Definition: Reward Hypothesis
All goals can be described by the maximisation of expected cumulative reward
Some examples of rewards:
- Stunt helicopter
- Positive reward: following desired trajectory
- Negative rewar: crashin
-
Backgammon
- Positive/negative rewards for winning/losing a game
-
Manage an investment portfolio
- Positive reward for funds in the bank
-
Make a humanoid robot walk
- Positive reward for forward motion
- Negative reward for falling over
Sequential Decision Making
The goal is to
select actions to maximise total future reward. What actions can we take
that will give the largest future award? Because of the delayed reward, it might be beneficial
to do a bad step now in order to gain a huge reward in the future. A greedy approach will typically
not work.
Agent and Environment
We will illustrate the agent/environment setup with the following image:
The brain represents the agent. This is what we control and what we want to build.
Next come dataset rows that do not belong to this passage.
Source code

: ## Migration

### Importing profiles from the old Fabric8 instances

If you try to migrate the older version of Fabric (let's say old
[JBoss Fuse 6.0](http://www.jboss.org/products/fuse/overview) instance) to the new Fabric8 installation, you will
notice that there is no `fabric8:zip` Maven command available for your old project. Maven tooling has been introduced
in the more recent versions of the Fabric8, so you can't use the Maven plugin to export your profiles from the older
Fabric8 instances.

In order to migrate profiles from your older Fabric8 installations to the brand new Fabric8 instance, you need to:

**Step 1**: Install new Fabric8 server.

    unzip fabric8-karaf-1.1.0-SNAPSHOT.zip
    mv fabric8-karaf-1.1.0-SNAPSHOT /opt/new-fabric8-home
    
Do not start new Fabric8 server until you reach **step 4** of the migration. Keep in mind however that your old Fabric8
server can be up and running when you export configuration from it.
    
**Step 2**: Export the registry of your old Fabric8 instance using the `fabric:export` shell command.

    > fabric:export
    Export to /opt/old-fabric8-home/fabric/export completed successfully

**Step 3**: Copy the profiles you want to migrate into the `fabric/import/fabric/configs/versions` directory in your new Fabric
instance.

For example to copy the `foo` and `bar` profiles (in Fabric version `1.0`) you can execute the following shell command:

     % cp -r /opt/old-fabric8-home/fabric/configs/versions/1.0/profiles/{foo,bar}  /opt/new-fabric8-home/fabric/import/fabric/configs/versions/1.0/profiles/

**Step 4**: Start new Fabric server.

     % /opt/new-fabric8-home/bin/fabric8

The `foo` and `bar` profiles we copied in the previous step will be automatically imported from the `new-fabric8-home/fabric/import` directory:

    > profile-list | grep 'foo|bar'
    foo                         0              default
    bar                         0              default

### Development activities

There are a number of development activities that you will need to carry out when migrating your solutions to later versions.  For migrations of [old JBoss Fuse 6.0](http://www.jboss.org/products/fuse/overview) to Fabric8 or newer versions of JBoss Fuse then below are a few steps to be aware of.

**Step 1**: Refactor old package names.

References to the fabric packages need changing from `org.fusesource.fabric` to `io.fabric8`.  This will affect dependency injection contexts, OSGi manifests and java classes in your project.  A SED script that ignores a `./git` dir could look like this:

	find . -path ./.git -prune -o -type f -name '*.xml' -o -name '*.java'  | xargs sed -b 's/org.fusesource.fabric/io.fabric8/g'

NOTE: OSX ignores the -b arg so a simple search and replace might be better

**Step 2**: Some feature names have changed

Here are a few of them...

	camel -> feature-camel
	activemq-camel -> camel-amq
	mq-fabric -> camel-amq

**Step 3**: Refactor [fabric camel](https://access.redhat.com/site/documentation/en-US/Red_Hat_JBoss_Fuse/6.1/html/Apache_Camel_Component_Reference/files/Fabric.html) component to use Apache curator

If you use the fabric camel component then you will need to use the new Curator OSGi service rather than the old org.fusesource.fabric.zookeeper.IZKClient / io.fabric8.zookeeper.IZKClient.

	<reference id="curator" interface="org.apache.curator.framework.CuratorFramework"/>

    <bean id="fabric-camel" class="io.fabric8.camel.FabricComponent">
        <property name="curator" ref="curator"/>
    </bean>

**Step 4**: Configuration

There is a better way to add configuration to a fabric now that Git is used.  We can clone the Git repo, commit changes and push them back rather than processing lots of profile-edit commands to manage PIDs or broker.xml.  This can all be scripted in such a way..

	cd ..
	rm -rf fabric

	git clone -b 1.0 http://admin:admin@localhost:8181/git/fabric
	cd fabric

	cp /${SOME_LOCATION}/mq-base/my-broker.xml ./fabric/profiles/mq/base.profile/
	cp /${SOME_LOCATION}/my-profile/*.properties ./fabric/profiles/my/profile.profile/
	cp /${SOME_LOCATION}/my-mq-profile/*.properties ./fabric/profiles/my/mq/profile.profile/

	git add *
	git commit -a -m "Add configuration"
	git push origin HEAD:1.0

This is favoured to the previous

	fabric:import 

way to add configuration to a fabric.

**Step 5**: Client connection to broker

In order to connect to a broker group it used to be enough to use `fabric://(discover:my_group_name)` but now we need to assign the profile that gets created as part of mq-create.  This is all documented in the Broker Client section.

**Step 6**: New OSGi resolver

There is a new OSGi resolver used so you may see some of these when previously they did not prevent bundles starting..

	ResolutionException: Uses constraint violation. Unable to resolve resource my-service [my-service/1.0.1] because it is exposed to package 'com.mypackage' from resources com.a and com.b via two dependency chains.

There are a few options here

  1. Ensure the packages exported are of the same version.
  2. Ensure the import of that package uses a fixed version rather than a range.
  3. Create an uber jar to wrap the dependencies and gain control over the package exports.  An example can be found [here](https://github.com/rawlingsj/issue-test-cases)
The brain is responsible for deciding what action to take. At each step the action
is decided by the observation it sees, and it gets some reward signal of how good
the step was. This is all the agent really sees.
The trial/error loop is basically a time series of observations, rewards and actions
which defines the experience of the agent - and this experience is the data we use
in RL.
History and State
The
history is a sequence of observations, actions and rewards:
$$
H_t = A_1,O_1,R_1, \ldots, A_t,O_t,R_t
$$
A collection of everything the agent has seen at time step t. All the
observable variables.
(There might be others, but since we can't see them they are irrelevant).
What happens next depends on the history. We think of this as a mapping from history to some action.
Making this mapping is the goal of RL. However, the entire history is not that useful, because it
can become large. Instead, we focus on
state which we use to replace the history.
Formally, state is a function of history:
$$
S_t = f(H_t)
$$
We distinguish between the environment state $S_t^e$, which is mostly invisible to the agent, and the
agent state: $S_t^a$. The agent state comprises whatever information the agent uses to pick the next
action - so the information used by the RL agent. It can be any function of the history:
$$
S_t^a = f(H_t).
$$
Information State
Here is a more mathematical definition of state.
An
information state, also known as the
Markov state contains all useful
information from the history.
Defintion: Markov State
A state St is Markov iff
$$
P(S_{t+1}|S_t) = P(S_{t+1}|S_1,\ldots,S_t)
$$
The probability of the next state given the current state, is the same as if we
conditioned on all the history. The future is independent of the past, given the
present. Informally: we can throw away the entire past. Expressed in another way,
the current state is a sufficient statistic of the future.
In a
fully observable environment, the agent directly observes the environment
state. So $O_t = S_t^a = S_t^e$. Formally, this is a
Markov decision process (MDP).
In
partially observability (e.g. Robot with a camera, poker player agent), the agent
indirectly observes the environment. Now the agent state is different from the environment
state. This is a
partially observable Markov decision process (POMDP). In this case,
the agent must construct its own state representation $S_t^a$. For instance:
- Remember complete history: $S_t^a = H_t$
- Belief of environment state - a kind of Bayesian approach - which is a way
to "guess" what the environment state is.
$$
S_t^a = (P(S_t^e = s^1), \ldots, P(S_t^e = s^n))
$$
- We can define an RNN, where we use a linear combination of the previous state
and the current observation, which gives a new state.
$$
S_t^a = \sigma(S_{t-1}^aW_s + O_tW_o)
$$
Inside an RL Agent
An RL agent may include one or more of these components (note: this is not an exhaustive list,
but these are most common components).
- Policy: agent's behavious function. Map from state to action
- Value function: how good is each state and/or action. Prediction of future reward
- Model: agent's representation of the environment. Predicts environments, transitions
to next state (dynamics) or predits the next, immediate reward.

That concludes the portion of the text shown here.